Vulnerability to Climate Change

Antarctic fishes have a limited ability to acclimate to any elevations in temperature. Therefore the survival of icefish is likely to be jeopardised if temperatures in the Southern Ocean continue to rise in accordance with the current trends (O’Brien and Mueller, 2010). Atmospheric temperatures in the Western Antarctic Peninsula have risen by 3ºC (Atkinson et al., 2004), and summer sea surface temperatures have risen by around 3ºC in the last 50 years, which works out as an average of around 0.56ºC per decade (Vaughan et al., 2003). However, according to Gille (2002), temperatures in the Southern Ocean have risen by a maximum of 0.4ºC per year (Figure 8). Upper water layers (down to 50m depth) off the Antarctic Peninsula have seen temperature increases of around 1ºC since 1955 and are predicted to rise by a further 2ºC by the end of the century (Murphy and Mitchel, 1995; Meredith and King, 2005). Increases in sea temperature will inevitably result in a reduction in the extent and duration of sea ice which could lead to changes in oceanic salinity and density (Jacobs and Comiso, 1997; Moline et al., 2004). The depth of the surface mixed layer; predominantly determined by salinity and surface water stratification, drive phytoplankton blooms and therefore overall ecosystem production (Moline et al., 2004). Any changes that affect the phytoplankton community will lead to changes in the food web by bottom-up control.

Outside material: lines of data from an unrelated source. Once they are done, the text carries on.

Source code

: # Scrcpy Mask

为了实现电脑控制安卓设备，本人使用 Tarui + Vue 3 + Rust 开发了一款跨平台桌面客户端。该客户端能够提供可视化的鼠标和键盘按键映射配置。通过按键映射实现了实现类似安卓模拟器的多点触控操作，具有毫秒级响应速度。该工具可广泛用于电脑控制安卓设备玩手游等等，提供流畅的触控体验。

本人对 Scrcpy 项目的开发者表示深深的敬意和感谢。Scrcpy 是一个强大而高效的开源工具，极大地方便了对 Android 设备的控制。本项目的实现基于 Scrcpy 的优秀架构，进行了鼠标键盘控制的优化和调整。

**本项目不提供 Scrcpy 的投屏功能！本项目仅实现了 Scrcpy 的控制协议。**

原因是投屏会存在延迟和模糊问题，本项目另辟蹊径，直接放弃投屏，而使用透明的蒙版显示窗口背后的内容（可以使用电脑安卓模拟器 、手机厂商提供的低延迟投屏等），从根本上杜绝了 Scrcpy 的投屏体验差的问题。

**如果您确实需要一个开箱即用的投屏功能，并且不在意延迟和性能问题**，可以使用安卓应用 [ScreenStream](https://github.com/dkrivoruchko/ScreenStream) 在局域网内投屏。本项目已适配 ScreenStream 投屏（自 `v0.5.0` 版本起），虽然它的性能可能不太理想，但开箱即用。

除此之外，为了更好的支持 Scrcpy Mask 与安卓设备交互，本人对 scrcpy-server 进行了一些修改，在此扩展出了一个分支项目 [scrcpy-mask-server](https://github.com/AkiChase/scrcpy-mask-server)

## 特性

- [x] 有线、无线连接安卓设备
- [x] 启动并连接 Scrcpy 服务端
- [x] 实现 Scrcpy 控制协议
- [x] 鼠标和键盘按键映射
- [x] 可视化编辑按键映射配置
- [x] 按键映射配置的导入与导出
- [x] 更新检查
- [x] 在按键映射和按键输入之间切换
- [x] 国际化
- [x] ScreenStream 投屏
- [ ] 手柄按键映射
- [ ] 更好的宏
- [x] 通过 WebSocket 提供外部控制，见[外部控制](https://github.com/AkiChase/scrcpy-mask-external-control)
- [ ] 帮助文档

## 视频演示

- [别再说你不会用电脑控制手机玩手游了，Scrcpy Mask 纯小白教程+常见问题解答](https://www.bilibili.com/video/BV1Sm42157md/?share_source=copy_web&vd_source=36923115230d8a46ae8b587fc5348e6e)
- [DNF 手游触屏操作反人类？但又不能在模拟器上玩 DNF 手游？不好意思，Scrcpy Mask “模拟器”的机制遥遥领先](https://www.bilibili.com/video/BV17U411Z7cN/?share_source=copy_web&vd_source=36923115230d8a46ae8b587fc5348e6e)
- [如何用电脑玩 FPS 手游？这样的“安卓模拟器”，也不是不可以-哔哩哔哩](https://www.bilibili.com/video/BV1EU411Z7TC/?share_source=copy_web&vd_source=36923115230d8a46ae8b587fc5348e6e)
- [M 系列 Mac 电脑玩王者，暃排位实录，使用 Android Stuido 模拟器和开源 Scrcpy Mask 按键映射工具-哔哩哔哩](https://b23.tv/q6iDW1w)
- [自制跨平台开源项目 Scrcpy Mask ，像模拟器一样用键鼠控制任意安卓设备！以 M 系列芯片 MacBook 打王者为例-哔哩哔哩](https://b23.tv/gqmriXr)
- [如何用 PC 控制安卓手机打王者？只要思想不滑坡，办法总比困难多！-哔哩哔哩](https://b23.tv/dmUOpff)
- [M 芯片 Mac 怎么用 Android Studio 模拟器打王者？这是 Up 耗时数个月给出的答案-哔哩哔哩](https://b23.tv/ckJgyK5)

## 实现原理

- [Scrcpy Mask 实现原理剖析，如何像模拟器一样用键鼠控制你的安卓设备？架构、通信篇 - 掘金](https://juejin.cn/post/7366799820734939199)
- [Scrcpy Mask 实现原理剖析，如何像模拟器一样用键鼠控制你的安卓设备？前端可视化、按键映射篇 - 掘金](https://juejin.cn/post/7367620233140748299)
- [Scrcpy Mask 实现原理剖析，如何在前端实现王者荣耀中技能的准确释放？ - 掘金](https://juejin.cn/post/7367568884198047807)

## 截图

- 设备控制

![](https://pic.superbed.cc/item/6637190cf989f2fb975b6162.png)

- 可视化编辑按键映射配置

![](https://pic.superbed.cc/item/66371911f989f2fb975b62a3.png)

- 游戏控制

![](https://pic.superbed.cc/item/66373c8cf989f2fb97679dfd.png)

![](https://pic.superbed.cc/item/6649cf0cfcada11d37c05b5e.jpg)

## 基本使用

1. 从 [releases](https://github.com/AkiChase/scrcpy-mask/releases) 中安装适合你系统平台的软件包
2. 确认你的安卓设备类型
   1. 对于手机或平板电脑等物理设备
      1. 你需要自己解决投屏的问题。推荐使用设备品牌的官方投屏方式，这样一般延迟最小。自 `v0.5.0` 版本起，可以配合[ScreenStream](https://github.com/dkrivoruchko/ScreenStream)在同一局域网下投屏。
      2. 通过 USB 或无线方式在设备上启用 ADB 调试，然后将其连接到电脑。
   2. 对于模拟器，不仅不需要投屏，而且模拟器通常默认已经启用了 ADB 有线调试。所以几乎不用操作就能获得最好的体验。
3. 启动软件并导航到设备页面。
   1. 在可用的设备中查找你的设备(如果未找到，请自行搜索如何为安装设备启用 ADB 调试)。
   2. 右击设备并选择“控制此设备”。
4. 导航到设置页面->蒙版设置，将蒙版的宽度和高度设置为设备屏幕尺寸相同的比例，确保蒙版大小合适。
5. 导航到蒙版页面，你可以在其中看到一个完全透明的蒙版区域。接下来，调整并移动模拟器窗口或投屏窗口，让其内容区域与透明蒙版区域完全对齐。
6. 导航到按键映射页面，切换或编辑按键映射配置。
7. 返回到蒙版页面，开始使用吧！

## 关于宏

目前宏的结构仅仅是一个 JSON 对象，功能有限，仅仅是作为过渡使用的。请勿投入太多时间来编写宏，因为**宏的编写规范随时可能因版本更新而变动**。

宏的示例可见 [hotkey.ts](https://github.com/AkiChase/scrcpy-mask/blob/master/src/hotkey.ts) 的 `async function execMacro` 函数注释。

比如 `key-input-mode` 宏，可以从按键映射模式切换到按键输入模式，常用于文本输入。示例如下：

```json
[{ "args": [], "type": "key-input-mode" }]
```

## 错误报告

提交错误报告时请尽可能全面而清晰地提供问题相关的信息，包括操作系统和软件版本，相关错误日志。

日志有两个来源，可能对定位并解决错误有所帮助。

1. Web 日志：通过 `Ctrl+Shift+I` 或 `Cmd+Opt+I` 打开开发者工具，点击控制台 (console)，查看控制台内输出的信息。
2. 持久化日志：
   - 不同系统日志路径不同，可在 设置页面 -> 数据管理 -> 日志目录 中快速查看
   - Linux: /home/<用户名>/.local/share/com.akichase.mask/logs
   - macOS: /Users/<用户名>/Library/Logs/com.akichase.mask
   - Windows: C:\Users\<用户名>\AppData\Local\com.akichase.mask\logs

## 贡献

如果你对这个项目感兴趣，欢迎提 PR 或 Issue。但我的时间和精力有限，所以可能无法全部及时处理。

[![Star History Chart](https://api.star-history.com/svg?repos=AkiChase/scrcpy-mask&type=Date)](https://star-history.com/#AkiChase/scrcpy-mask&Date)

figure-5-8-lFigure 8. Changes in temperature (°C yr–1) in the Southern Ocean from data collected in the 1930’s to 2000 at 900m depth. Data was collected from shipboard profiles and Autonomous Lagrangian Current Explorer float data. The greatest increases in temperature occurred around the Antarctic land mass, with lesser degrees of warming at higher latitudes (Gille, 2002).

Icefish are an integral part of the Antarctic marine ecosystem. Any changes in their abundances will act as a bio-indicator of climate change and of any resulting indirect effects on other members of the food web (Dulvy et al., 2008). Fish as a whole occupy a central position in the ecological network as they fill a wide number of trophic niches, are the primary consumers of plankton and benthos, and are an important food source for species higher up the food web (Mintenbeck et al., 2012) (Figure 9). Trophic mismatches are one potential impact on the Antarctic food web and would occur as a result of the reduced sea ice content and higher water temperatures earlier in the year. This would lead to peaks in the abundances of prey and consumer species occurring at different points during the season (Mintenbeck et al., 2012). An alteration in the prey species composition would also involve changes in the type of prey available to Antarctic fish species in terms of size structure and the energy content of available prey. For example, a shift from diatoms to cryptophytes is generally accompanied by shifts in the size structure of primary producers (Mintenbeck et al., 2012).

foodwebFigure 9. Fish species form a crucial component of the Antarctic food web, upon which the majority of marine mammals and penguins depend on in the Southern Ocean. Therefore any changes in oceanic temperature which reduce the abundance of Antarctic fish is likely to have repercussions higher up the food web. (Image taken from: http://www.coolantarctica.com/Antarctica%20fact%20file/wildlife/whales/food%20web.htm).

The effects of an increase in water temperature are likely to vary on an individual or species-specific basis, as some species illustrate a greater degree of physiological plasticity than others. One of the ways in which icefish have a low thermal tolerance is due to their phospholipid-rich muscles (Scandalios, 2002). Mitochondrial membranes of Antarctic fishes are rich in fatty acids, which accelerate the formation of reactive oxygen species (ROS). These can damage proteins, lipids and DNA through an auto-catalytic mechanism. The tissues of icefish have a high density mitochondria, resulting in an increase in the sensitivity of icefish to elevations in temperature compared to other red-blooded fish species (Girotti, 1985).

As Antarctic fishes are stenothermic, they have a limited ability to acclimate to any increases in water temperature (Hofmann et al., 2000). The upper lethal temperature of red-blooded fish species is about 6ºC, however the value for icefish is thought to be lower due to the reduced oxygen-carrying capacity of their blood (O’Brien and Mueller, 2010). Holeton (1970) found that one species of icefish, Chaenocephalus aceratus, died at oxygen tensions below 50mmHg. The loss of haemoglobin in the blood of Antarctic icefish and the relatively stable environment in which they have evolved, mean that any changes in temperature that result in lower levels of dissolved oxygen in the water column, are likely to place greater stress on the aerobic respiratory pathways of icefish. Therefore, in order to conserve both icefish and the charismatic marine mammals and penguins that directly or indirectly depend on icefish as a food source, action needs to be taken to reduce CO2 emissions and slow current trends in climatic and oceanic temperature increases.